Entering into crocodile territory is not something to be taken lightly.  Whether it is the saltwater croc of North Queensland, the Mugger of India, or the Nile croc in the Mara River, all adult crocodiles have the capacity to kill and eat humans. Although not extremely common, crocodile confrontations humans do happen, and garner international press coverage when they do.   It has been well documented that crocs are ambush predators; striking hard and fast at the water’s edge.  So why do we tempt fate?  And to add insult to injury, once a person is bitten or killed all crocodiles within close proximity are sentenced to death.  Where exactly is the justice in that?

Regardless if it is a crocodile, grizzly, or elephant, I find it hard to believe that humans do not fully understand the risk.  But, playing devil’s advocate, maybe it is possible that people do not understand that wild animals are not held behind protective barriers like those seen in zoos.  Or maybe we have become complacent and view wild animals similarly as we do our domestic dogs and cats.  Nevertheless, I think humans could definitely use a refresher course on how to interact with nature.

Teaching small children to respect wildlife is the first place to start.  Please note that I said respect and not fear.  In more cases than not, people are injured and killed not from running away from potentially dangerous interactions with wildlife, but when they are trying to kill it because they are afraid.  I assure you from my work with the Timber rattlesnake, the only thing this snake wants to do when it interacts with people is to move away.   In the United States, over 70% of all rattlesnake envenomations involve males between 18 to 45 years of age and alcohol.  In addition, it is when people try to get close enough to harm the snake that they are bitten.  For example, instead of telling kids that rattlesnakes are bad, teach them how this particular species helps the environment by controlling rodent populations and subsequent diseases transmitted by rodents.  Show children the beauty of wild creatures and how they should always be enjoyed at a safe distance.

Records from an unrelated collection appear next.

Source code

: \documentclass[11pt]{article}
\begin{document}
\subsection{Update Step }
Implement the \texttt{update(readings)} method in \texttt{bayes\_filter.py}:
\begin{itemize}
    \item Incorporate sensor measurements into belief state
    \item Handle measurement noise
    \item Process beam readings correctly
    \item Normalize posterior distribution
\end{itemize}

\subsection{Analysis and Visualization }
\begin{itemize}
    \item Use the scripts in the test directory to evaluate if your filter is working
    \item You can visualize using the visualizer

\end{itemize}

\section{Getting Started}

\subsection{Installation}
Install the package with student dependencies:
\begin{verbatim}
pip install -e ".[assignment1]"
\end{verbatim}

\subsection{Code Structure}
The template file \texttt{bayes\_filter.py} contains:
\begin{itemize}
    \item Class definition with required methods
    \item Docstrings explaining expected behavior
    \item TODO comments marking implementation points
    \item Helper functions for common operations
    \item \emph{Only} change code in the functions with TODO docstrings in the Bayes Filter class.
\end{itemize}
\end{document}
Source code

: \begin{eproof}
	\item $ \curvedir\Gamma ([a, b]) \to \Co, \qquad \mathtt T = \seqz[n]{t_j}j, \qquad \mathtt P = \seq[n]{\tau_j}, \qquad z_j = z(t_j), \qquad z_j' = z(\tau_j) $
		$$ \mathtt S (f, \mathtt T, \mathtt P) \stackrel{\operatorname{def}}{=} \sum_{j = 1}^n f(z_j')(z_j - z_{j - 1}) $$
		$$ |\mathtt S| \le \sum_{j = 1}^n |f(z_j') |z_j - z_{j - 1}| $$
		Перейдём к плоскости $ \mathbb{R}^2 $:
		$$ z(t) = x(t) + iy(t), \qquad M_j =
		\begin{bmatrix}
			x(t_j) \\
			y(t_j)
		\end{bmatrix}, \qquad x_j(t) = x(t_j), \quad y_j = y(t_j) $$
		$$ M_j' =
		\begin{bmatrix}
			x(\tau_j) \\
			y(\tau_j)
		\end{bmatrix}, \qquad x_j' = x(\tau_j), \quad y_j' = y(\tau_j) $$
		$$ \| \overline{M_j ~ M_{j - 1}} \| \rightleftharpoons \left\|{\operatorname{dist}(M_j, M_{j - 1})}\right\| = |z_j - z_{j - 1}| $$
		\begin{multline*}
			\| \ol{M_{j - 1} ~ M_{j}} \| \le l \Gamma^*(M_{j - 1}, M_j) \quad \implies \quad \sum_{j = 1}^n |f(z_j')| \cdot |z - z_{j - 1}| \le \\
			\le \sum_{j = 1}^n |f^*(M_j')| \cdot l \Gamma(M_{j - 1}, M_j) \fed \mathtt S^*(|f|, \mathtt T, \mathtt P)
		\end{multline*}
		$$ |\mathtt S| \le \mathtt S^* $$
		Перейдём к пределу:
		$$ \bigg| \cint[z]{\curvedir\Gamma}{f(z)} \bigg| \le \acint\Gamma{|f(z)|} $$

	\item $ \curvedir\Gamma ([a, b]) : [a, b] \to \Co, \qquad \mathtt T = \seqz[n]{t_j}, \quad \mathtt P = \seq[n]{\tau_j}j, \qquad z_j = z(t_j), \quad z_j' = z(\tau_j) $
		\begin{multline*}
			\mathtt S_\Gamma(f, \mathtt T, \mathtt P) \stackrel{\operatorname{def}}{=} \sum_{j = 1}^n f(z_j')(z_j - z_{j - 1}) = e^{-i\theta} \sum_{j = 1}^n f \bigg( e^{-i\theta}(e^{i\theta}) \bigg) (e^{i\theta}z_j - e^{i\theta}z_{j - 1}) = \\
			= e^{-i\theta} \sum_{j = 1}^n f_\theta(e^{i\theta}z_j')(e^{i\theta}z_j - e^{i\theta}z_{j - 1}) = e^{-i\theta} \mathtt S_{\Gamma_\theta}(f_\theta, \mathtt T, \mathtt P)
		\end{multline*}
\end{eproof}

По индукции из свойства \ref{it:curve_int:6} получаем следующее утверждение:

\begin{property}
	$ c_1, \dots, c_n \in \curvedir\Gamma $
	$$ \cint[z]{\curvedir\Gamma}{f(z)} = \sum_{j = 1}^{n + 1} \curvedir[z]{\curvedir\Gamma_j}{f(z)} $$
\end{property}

Yesterday in New South Wales, Australia, a juvenile White shark was pulled out of the water onto a boat docking area and beaten to death with a metal pole in front of children and their parents.  What example does this set for future generations?  Like the rattlesnake, the Great white shark has mistakenly been labeled as evil and bad.  Sharks prey on the weak and sick, so they actually keep populations of fish and marine mammals healthy and in check.  Although accidents do occur wherein humans are bitten or killed by this shark species, interactions are rare.  If you stop and think that billions of people enter shark territory every year and less than 20 are killed.  You have more of a chance dying from food poisoning or falling off of a ladder than you do at the teeth of a shark.  Still, more than 100 million sharks are slaughtered annually out of fear and ignorance, or for their fins to make soup.  Thus, people pose a bigger risk to sharks then they do to us.

The truth of the matter comes down to the simple fact that humans do not own this world, we share it.  It is our responsibility to educate ourselves on the natural world and all its creatures.  The only way we can live harmoniously with others is through understanding and respect.  To quote Mahatma Gandhi, “The greatness of a nation and its moral progress can be judged by the way its animals are treated.”